If you had or have foreign financial accounts that, in the aggregate, had more than $10,000 in 2011, you must file an FBAR form (Form TD F 90-22.1) with the U.S. Treasury by June 30.

It must arrive by that date, not just be postmarked by that date. You can fedEx it to them or hand carry it to any IRS office. The addresses for mailing or Fedexing the form are in the instructions for the form at the link I provided above. Severe penalties. Yadda Yadda

You can get help, as I did, on making sure you do it correctly by calling 866-270-0733.

Generally on a joint account, you are the filer (page 1) and your spouse is the joint account owner (Part III page 3). Both of you have to sign it. If you have separate accounts, each of you is the filer and need to file separate forms.

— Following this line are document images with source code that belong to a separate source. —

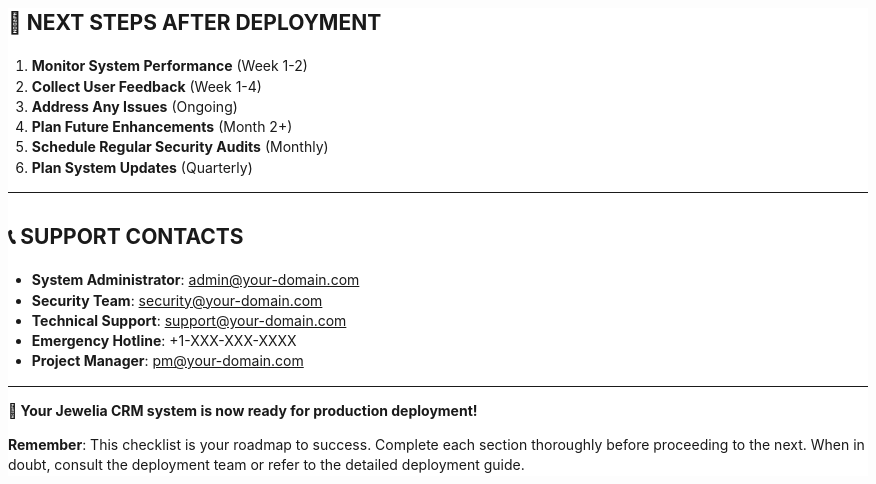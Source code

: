 
## **🎯 NEXT STEPS AFTER DEPLOYMENT**

1. **Monitor System Performance** (Week 1-2)
2. **Collect User Feedback** (Week 1-4)
3. **Address Any Issues** (Ongoing)
4. **Plan Future Enhancements** (Month 2+)
5. **Schedule Regular Security Audits** (Monthly)
6. **Plan System Updates** (Quarterly)

---

## **📞 SUPPORT CONTACTS**

- **System Administrator**: admin@your-domain.com
- **Security Team**: security@your-domain.com
- **Technical Support**: support@your-domain.com
- **Emergency Hotline**: +1-XXX-XXX-XXXX
- **Project Manager**: pm@your-domain.com

---

**🚀 Your Jewelia CRM system is now ready for production deployment!**

**Remember**: This checklist is your roadmap to success. Complete each section thoroughly before proceeding to the next. When in doubt, consult the deployment team or refer to the detailed deployment guide.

I have three accounts in Canada: 1 U.S. dollar checking, 1 Canadian dollar checking, and 1 GIC Canadian dollar account that earns interest. Initially, I only reported about the latter because the other two are just used to convert U.S. dollars to Canadian dollars. But after further research, I suspected, and the lady at 866-270-0733 confirmed, that I have to list all three on the form.

You have to file this form annually as long as you have $10,000 or more in U.S. dollar value (no matter the currency in which it is held) in foreign financial accounts. Severe penalties if you screw it up. Of course the “penalty” for not having foreign bank accounts is far more severe if the U.S. gets hyperinflation. So get the accounts and don’t screw up the reporting.

You also have to mention this on your annual Form 1040 (Schedule B Part III Line 7).

If your accounts add up to certain larger amounts, e.g., $100,000 married filing jointly on the last day of the year or $150,000 on any day of the year (again in U.S. dollars not the foreign currency) you must also file Form 8938. The threshold amount varies according to your marital and other filing status. That is part of your regular 1040 form. Form 8938 is in addition to Form TD F 90-22.1, not instead of it.

Read the instructions for these forms and maybe a web page or two about them carefully. These forms approach things a little differently from regular IRS forms. Severe penalties and all that.